Tracy George, MD (third from right), ARUP’s chief scientific officer and president of the Innovation Business Unit, holds a zebra, the mascot for patients with rare diseases, and poses for a photo with participants in Salt Lake City’s Rare Disease Day event. Pictured, from left to right, are Tanner Withers, parent of a child with a rare disease, Troy Evans, undiagnosed patient with a rare disease, Rebecca Yates, parent of a child with a rare disease, Matt Pearl, patient with a rare disease, Ava and Lucy Szajunk, undiagnosed patients with rare diseases, George, Chris Gibson, PhD, CEO of Recursion, and Kelvyn Cullimore, president and CEO of BioUtah.

March 1, 2024

Tracy I. George, MD, ARUP Laboratories’ chief scientific officer and president of the Innovation Business Unit, kicked off Salt Lake City’s Rare Disease Day event held on Thursday, February 29, with a message that quality, esoteric tests, like those performed at ARUP, can aid in the diagnostic journeys of people with rare diseases.

“At ARUP, we want to offer a diagnosis to every patient, including those with rare diseases, by offering tests that no one else in the world offers,” George said. “One of those tests is rapid whole genome sequencing (rWGS), which is one of the most comprehensive genetic screening tools available.”

Addressing a group at Recursion, George said rWGS is especially helpful for sick babies because studies show the test can lead to a diagnosis in 40% of infants, resulting in treatments, therapy, and the knowledge of how to care for those infants.

Rare diseases affect one of every 10 Americans, according to the National Organization for Rare Disorders (NORD), and 300 million people worldwide, including Troy Evans, who shared his diagnostic journey Thursday evening.

“Imagine waking up each day and your body is a puzzle that you cannot solve, and doctors just shrug. It is a battle that many people with rare diseases fight in the shadows while they try to appear normal,” Evans said.

His symptoms started at age 21, after a run left him with severe muscle soreness, and eventually additional achiness and muscle atrophy in his legs. Those symptoms led to countless doctor visits and tests. He said it was like fighting an invisible battle when the world around you does not even know you are a soldier. While Evans does not have an answer—yet—he does have hope.
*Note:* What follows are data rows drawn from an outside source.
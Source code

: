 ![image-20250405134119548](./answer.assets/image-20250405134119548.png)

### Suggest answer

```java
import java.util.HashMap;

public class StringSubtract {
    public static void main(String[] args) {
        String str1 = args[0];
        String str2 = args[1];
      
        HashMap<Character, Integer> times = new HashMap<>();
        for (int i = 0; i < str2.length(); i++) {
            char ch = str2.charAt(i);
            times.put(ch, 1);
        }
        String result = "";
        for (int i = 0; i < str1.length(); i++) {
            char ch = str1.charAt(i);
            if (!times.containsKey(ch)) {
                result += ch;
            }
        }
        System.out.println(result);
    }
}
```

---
“There is an unwavering determination to keep searching for answers, no matter how long and how difficult,” Evans shared, as his arms and hands shook. During the event, he participated in a panel discussion and began by saying he might start shaking due to his undiagnosed disease. His is the exact type of mystery the healthcare professionals at ARUP want to solve.
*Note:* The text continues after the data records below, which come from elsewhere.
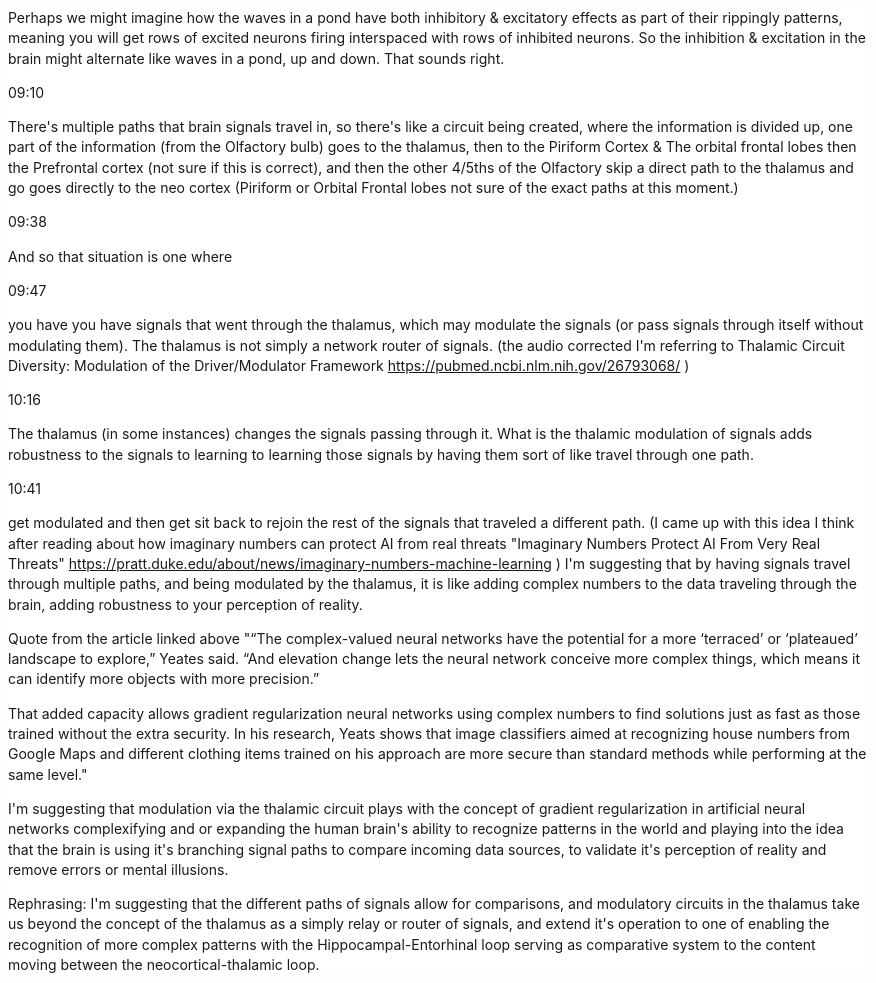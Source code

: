 Perhaps we might imagine how the waves in a pond have both inhibitory & excitatory effects as part of their rippingly patterns, meaning you will get rows of excited neurons firing interspaced with rows of inhibited neurons. So the inhibition & excitation in the brain might alternate like waves in a pond, up and down. That sounds right.

09:10

There's multiple paths that brain signals travel in, so there's like a circuit being created, where the information is divided up, one part of the information (from the Olfactory bulb) goes to the thalamus, then to the Piriform Cortex & The orbital frontal lobes then the Prefrontal cortex (not sure if this is correct), and then the other 4/5ths of the Olfactory skip a direct path to the thalamus and go goes directly to the neo cortex (Piriform or Orbital Frontal lobes not sure of the exact paths at this moment.)

09:38

And so that situation is one where

09:47

you have you have signals that went through the thalamus, which may modulate the signals (or pass signals through itself without modulating them). The thalamus is not simply a network router of signals. (the audio corrected I'm referring to Thalamic Circuit Diversity: Modulation of the Driver/Modulator Framework https://pubmed.ncbi.nlm.nih.gov/26793068/ )

10:16

The thalamus (in some instances) changes the signals passing through it. What is the thalamic modulation of signals adds robustness to the signals to learning to learning those signals by having them sort of like travel through one path.

10:41

get modulated and then get sit back to rejoin the rest of the signals that traveled a different path. (I came up with this idea I think after reading about how imaginary numbers can protect AI from real threats "Imaginary Numbers Protect AI From Very Real Threats" https://pratt.duke.edu/about/news/imaginary-numbers-machine-learning ) I'm suggesting that by having signals travel through multiple paths, and being modulated by the thalamus, it is like adding complex numbers to the data traveling through the brain, adding robustness to your perception of reality.

Quote from the article linked above "“The complex-valued neural networks have the potential for a more ‘terraced’ or ‘plateaued’ landscape to explore,” Yeates said. “And elevation change lets the neural network conceive more complex things, which means it can identify more objects with more precision.”

That added capacity allows gradient regularization neural networks using complex numbers to find solutions just as fast as those trained without the extra security. In his research, Yeats shows that image classifiers aimed at recognizing house numbers from Google Maps and different clothing items trained on his approach are more secure than standard methods while performing at the same level."

I'm suggesting that modulation via the thalamic circuit plays with the concept of gradient regularization in artificial neural networks complexifying and or expanding the human brain's ability to recognize patterns in the world and playing into the idea that the brain is using it's branching signal paths to compare incoming data sources, to validate it's perception of reality and remove errors or mental illusions.

Rephrasing: I'm suggesting that the different paths of signals allow for comparisons, and modulatory circuits in the thalamus take us beyond the concept of the thalamus as a simply relay or router of signals, and extend it's operation to one of enabling the recognition of more complex patterns with the Hippocampal-Entorhinal loop serving as comparative system to the content moving between the neocortical-thalamic loop.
“ARUP Laboratories is on the cutting edge of diagnostic innovation, developing treatments with pharmaceutical companies and working toward treatments that are effective or better than anything currently on the market. We are committed to the mission of patient care,” George said. “I’ve had the privilege of working on rare diseases from the bench to the bedside and have participated in clinical trials at ARUP to develop treatments for my rare disease, which is systemic mastocytosis.”

George is an expert in the pathology of systemic mastocytosis, an aggressive disorder that results from excessive activity of mast cells and can lead to a wide variety of symptoms, including anaphylaxis, flushing, and nonspecific GI symptoms, as well as neuropsychiatric complaints.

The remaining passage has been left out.